Isd11 Is Required for Fe/S Cluster Assembly
To establish the role of Isd11 in T. brucei procyclics, we performed RNAi-mediated knockdown of the transcript using a tetracycline-inducible RNAi construct. Upon the addition of the antibiotics, proliferation of the clonal cell line was markedly inhibited starting with day 3 (Fig. 2A), which is in good agreement with the decrease in the levels of the target protein (see below). The growth inhibition persisted for 8 days post-induction when the growth curve was terminated (Fig. 2A). Northern blotting after 72 h of RNAi induction showed depletion of the target Isd11 mRNA (Fig. 2B). This result was also confirmed by Western blot analysis that showed a dramatic decrease in Isd11 protein levels by day 3 of RNAi induction. The protein was virtually eliminated by day 5 and became almost undetectable in lysates isolated from cells 1 week after RNAi induction (Fig. 3). From the Western blot it is also apparent that no leaky transcription occurred, as the level of Isd11 remained unchanged and at comparable levels in the 29-13 wild type as well as the non-induced cells (Fig. 3).

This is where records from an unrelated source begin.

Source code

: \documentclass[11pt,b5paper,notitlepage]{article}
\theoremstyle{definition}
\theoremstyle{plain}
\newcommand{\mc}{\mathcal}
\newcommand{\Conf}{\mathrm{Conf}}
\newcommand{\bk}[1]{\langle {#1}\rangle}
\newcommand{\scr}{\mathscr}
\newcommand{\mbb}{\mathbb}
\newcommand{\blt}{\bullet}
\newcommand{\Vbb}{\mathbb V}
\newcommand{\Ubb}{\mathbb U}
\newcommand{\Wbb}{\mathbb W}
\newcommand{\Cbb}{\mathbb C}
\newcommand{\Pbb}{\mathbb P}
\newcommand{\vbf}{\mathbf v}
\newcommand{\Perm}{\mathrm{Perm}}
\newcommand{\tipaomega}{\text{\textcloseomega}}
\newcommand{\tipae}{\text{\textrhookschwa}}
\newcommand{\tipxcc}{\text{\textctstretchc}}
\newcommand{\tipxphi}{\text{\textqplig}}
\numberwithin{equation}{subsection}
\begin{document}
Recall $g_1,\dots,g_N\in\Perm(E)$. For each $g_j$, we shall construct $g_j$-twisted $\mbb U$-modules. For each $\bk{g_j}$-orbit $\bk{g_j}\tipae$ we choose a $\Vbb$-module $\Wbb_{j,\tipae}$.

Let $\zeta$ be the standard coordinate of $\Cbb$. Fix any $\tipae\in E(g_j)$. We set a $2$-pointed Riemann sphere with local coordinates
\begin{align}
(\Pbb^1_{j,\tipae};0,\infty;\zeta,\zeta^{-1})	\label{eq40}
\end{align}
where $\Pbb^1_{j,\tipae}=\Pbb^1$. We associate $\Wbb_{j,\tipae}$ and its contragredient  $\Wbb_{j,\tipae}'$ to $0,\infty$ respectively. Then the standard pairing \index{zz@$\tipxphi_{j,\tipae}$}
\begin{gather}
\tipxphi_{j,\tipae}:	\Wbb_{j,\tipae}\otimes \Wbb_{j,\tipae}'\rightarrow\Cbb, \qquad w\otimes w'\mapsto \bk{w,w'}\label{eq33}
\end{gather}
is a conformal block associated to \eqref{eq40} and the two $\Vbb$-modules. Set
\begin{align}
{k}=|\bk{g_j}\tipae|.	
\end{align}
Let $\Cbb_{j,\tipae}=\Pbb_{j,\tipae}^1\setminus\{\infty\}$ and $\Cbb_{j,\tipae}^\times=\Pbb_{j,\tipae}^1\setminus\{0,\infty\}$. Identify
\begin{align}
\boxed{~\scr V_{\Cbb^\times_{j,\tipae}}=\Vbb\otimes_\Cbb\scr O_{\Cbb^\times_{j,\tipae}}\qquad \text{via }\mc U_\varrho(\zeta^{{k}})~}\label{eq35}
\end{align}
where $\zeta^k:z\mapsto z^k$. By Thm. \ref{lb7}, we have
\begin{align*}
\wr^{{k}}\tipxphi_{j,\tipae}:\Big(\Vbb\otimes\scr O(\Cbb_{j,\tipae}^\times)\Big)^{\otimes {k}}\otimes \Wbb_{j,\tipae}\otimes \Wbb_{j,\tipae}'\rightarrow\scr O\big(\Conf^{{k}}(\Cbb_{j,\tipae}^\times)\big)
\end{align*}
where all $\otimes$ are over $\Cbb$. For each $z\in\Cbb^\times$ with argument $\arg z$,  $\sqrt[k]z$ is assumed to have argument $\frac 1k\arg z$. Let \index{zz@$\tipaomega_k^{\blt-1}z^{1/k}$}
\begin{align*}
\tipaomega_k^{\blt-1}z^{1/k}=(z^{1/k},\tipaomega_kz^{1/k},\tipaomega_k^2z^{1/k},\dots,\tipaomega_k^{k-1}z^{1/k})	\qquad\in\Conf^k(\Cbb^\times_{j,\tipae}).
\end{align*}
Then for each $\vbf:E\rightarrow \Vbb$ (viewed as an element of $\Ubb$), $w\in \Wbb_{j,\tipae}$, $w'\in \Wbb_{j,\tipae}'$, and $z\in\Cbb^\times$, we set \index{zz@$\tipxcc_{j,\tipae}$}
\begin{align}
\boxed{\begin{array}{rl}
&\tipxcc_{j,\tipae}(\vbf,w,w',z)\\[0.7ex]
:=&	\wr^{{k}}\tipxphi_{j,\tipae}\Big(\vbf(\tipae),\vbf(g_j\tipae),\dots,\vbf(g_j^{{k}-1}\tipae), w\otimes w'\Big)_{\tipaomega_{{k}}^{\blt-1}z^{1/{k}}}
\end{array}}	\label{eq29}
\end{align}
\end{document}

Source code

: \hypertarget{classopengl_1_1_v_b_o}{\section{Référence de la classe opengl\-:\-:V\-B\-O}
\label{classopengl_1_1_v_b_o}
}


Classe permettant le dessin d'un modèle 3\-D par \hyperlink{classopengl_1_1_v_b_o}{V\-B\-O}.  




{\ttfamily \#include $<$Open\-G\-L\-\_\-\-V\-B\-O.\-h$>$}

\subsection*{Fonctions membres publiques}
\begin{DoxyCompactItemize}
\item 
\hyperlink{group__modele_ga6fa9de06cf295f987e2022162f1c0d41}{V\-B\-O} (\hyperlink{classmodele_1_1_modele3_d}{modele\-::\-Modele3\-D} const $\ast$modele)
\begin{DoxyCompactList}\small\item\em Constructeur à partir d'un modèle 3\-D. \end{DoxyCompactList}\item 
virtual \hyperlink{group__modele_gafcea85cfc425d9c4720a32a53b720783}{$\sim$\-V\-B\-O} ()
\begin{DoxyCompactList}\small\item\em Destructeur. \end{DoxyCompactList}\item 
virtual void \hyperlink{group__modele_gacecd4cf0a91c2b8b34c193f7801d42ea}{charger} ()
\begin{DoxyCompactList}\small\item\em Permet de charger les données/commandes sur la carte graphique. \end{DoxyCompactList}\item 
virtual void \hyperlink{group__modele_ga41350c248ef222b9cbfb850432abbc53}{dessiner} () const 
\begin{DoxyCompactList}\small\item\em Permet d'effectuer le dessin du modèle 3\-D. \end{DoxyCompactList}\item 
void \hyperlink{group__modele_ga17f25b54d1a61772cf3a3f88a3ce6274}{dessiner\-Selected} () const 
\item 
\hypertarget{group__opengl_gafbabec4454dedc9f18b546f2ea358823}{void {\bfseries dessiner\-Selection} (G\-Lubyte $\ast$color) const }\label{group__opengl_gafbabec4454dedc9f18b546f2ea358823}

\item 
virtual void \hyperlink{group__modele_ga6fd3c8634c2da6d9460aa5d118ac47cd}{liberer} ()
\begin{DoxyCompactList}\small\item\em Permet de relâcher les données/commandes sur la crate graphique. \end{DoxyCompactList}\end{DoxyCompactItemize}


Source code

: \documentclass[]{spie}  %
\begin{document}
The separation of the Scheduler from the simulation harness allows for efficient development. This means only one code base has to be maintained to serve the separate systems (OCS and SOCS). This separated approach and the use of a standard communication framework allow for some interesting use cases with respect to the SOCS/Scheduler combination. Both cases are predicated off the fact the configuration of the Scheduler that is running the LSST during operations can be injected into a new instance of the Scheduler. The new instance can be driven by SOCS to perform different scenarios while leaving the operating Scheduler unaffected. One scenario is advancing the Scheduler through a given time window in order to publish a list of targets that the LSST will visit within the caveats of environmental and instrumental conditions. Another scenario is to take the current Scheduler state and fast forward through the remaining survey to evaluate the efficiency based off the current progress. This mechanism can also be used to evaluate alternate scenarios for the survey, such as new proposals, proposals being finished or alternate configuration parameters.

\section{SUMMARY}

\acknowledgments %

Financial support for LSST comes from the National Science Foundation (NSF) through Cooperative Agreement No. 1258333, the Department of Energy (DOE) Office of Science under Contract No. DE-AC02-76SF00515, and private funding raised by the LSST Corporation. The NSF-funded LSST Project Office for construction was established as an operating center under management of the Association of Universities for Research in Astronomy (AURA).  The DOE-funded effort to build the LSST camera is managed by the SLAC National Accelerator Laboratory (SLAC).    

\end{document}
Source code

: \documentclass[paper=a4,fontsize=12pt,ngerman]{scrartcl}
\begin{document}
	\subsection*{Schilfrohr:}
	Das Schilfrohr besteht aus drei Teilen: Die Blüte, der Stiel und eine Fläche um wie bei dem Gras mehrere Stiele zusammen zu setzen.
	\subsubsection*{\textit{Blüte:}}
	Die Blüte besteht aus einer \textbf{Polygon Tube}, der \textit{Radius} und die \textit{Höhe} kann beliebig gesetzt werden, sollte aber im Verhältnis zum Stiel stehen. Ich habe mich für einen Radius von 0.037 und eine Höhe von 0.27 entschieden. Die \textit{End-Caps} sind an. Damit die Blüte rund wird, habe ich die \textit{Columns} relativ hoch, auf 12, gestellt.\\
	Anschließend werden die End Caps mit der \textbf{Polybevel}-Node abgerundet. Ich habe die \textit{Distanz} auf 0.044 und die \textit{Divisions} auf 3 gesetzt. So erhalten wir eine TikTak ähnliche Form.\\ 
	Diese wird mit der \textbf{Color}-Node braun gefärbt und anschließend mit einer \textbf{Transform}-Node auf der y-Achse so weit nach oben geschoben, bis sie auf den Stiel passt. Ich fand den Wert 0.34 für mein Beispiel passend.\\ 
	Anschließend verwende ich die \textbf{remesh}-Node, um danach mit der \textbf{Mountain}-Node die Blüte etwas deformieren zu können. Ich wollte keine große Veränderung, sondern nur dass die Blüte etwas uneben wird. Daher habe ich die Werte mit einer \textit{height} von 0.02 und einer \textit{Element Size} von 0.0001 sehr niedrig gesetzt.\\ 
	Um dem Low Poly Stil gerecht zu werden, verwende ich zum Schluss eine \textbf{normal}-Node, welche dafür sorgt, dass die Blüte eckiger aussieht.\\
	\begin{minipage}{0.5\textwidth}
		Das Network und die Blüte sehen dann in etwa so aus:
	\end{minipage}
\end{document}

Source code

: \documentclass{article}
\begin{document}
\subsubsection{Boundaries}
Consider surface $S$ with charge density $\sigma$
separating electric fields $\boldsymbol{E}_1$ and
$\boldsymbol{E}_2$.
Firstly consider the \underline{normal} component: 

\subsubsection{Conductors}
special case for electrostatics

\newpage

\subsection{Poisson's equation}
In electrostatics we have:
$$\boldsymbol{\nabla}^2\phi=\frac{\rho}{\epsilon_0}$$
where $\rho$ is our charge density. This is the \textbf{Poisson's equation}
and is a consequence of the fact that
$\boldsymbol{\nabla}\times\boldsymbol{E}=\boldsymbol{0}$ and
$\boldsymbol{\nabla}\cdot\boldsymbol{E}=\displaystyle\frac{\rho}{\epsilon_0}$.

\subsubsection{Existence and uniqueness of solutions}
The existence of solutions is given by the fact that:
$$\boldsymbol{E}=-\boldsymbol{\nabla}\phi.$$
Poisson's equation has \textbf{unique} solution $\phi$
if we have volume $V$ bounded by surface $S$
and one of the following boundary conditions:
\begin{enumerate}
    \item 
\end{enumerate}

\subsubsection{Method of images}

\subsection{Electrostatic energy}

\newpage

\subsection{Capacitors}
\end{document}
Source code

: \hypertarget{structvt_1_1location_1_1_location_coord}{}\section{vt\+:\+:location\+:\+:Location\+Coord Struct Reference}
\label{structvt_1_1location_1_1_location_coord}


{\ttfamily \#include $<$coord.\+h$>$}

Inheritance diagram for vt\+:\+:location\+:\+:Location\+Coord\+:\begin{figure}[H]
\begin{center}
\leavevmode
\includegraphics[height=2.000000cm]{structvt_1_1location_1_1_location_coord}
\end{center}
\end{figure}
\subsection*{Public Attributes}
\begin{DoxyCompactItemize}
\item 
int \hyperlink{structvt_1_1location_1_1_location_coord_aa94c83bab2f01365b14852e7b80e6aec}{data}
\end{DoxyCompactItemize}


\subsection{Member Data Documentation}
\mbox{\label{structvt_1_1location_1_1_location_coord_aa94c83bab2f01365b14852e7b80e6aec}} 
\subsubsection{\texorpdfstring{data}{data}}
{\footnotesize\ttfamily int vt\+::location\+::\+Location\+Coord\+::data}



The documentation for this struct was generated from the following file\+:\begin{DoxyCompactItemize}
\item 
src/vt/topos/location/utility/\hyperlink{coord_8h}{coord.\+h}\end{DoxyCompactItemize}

The observed association between Isd11, Nfs, and IscU revealed by TAP tag analysis led us to assess the levels of each of these proteins in cells depleted of Isd11 by RNAi. Indeed, as its general binding partner, Nfs followed the expression pattern of Isd11, becoming substantially down-regulated 3 days of RNAi induction, although it does not seem to be totally eliminated in cells collected in the studied time points (Fig. 3). A very similar result was obtained using the anti-IscU antibody, whereas the levels of frataxin, which does not interact with the other three proteins (Fig. 1C), remained unaltered in the Isd11 knockdowns (Fig. 3).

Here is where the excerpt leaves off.